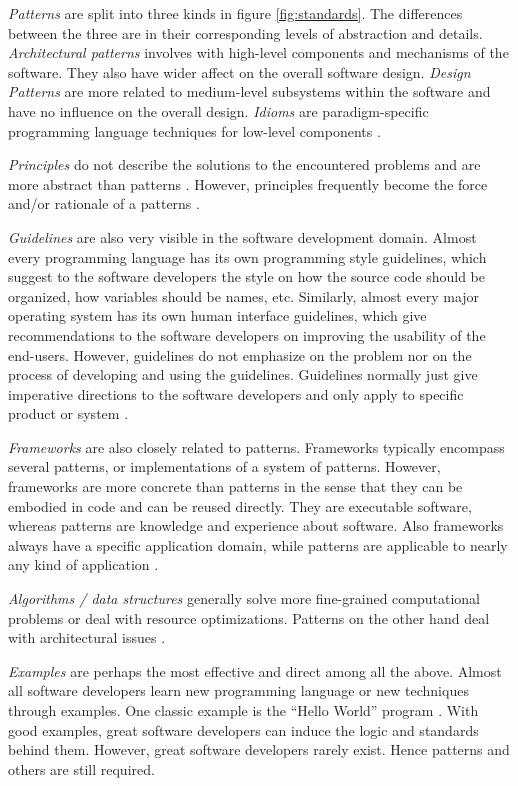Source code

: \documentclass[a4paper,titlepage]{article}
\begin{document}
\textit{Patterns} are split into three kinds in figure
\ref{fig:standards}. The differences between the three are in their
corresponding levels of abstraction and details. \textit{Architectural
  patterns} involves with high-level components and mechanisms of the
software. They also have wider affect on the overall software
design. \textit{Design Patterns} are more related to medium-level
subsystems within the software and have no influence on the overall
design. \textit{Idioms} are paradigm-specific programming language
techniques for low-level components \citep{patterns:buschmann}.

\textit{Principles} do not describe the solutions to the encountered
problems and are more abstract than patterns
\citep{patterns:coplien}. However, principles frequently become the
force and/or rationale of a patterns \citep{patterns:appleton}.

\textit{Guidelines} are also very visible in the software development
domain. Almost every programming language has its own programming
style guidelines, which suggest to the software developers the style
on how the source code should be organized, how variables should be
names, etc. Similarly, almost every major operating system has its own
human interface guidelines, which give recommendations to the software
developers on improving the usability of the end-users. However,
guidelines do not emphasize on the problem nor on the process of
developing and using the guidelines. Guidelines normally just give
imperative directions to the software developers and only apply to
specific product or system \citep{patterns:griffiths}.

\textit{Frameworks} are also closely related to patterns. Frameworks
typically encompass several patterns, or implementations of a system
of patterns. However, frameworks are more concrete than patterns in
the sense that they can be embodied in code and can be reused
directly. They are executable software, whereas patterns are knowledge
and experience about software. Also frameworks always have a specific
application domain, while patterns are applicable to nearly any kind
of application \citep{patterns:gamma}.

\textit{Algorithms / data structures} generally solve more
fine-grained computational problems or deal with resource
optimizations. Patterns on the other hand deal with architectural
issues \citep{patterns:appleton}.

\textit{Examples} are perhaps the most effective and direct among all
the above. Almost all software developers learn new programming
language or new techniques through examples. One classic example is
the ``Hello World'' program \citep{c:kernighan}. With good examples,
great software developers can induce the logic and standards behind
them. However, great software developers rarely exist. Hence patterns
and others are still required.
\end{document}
= = = = =
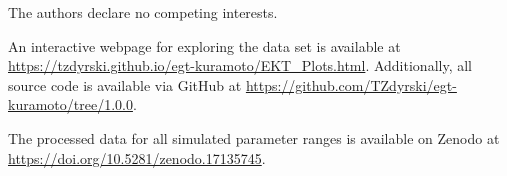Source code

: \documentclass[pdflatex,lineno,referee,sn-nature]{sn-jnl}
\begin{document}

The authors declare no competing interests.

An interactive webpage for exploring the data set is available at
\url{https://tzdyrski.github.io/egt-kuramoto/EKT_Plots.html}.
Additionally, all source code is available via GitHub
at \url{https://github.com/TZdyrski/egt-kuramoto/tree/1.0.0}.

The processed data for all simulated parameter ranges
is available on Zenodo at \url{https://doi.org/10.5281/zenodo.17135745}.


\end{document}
= = = = =
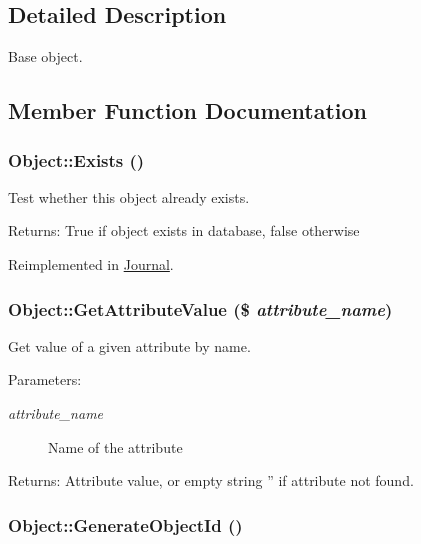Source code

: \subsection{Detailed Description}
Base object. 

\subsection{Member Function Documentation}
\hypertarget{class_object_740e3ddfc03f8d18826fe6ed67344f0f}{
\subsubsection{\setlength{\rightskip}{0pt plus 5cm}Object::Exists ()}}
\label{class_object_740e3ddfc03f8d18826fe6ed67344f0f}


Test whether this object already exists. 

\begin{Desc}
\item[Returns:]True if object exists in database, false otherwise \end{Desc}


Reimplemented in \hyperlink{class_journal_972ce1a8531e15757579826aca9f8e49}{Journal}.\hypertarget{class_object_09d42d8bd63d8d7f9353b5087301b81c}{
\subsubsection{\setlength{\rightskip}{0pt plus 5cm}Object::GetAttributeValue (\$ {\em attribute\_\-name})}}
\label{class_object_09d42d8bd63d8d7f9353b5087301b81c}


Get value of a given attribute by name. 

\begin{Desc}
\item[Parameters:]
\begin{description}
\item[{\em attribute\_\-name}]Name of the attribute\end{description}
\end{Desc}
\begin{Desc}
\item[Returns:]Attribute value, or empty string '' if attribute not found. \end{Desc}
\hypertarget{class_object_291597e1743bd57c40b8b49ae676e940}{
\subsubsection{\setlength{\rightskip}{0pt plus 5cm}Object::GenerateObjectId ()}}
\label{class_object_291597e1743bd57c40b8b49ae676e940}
= = = = =
In which lines of the material above does the string "great" occur? Copy them all.

Response area:
great software developers can induce the logic and standards behind
them. However, great software developers rarely exist. Hence patterns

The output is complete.